Your result should be every line of the records below that contains the word "toXYZ".

*** Begin section ***

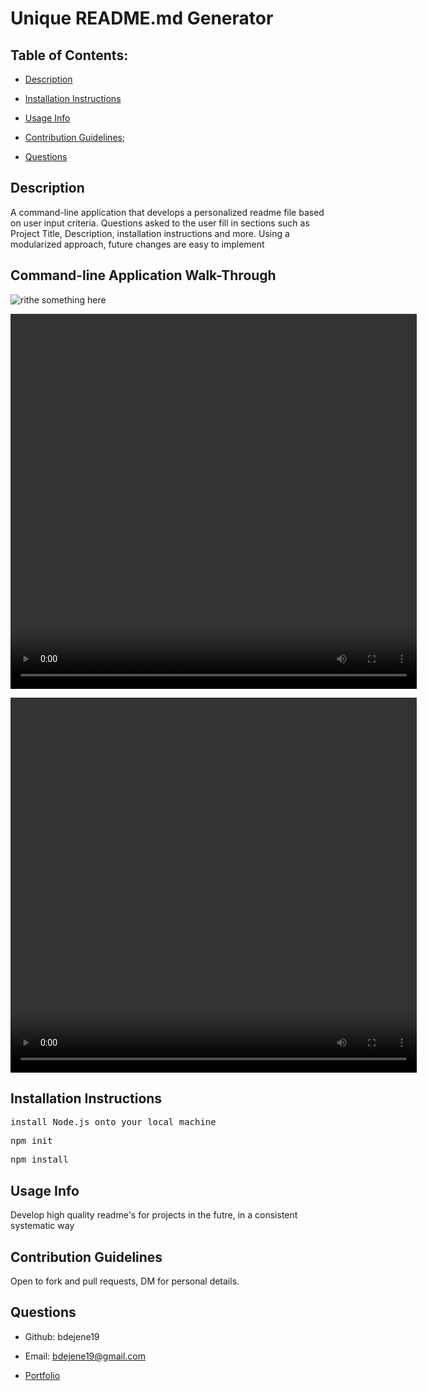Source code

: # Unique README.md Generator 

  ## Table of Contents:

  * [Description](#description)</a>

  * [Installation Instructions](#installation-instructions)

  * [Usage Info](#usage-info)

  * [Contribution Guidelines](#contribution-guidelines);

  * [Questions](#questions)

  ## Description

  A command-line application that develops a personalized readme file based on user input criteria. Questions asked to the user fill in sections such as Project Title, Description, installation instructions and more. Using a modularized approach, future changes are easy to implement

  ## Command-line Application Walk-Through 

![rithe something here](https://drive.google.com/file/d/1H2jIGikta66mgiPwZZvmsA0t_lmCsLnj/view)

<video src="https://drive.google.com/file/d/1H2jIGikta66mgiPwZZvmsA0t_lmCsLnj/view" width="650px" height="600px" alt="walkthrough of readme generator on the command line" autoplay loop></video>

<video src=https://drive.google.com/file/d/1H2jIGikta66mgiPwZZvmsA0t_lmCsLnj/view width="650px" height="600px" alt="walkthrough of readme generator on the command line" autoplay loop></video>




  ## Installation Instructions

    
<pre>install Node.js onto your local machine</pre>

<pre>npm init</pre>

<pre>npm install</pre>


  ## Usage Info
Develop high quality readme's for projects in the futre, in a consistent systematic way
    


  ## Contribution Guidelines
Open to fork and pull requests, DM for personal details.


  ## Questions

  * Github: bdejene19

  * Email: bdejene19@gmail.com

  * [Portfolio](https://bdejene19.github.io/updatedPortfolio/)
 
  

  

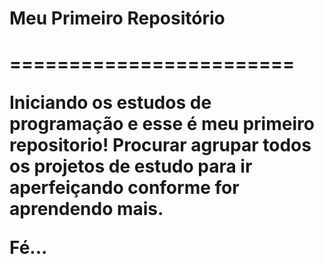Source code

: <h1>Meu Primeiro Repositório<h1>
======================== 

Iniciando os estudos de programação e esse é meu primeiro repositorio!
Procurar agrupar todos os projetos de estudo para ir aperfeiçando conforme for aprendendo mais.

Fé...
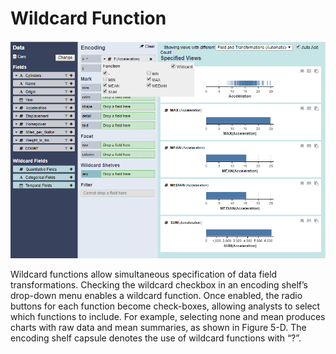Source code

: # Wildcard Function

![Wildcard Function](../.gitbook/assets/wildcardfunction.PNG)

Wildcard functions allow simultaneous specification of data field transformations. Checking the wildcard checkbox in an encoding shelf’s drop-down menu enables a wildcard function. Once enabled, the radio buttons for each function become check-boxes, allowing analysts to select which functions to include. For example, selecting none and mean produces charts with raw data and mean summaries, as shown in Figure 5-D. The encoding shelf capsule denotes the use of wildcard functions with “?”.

*** End section ***
*** Begin section ***

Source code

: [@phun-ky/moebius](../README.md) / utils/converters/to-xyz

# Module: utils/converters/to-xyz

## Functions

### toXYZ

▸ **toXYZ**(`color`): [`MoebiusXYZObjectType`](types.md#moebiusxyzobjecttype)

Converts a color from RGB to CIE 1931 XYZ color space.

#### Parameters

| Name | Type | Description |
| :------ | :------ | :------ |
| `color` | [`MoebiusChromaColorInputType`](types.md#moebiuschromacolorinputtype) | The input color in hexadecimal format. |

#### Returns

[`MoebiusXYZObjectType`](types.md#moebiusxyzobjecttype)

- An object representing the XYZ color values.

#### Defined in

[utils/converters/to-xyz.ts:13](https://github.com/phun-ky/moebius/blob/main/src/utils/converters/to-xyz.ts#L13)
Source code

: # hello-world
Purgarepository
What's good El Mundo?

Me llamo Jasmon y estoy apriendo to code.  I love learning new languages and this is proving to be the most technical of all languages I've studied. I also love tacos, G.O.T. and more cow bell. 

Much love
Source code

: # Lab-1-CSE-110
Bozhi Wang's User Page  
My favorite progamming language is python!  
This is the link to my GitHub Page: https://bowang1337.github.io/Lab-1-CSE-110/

*** End section ***

(Output)
### toXYZ
▸ **toXYZ**(`color`): [`MoebiusXYZObjectType`](types.md#moebiusxyzobjecttype)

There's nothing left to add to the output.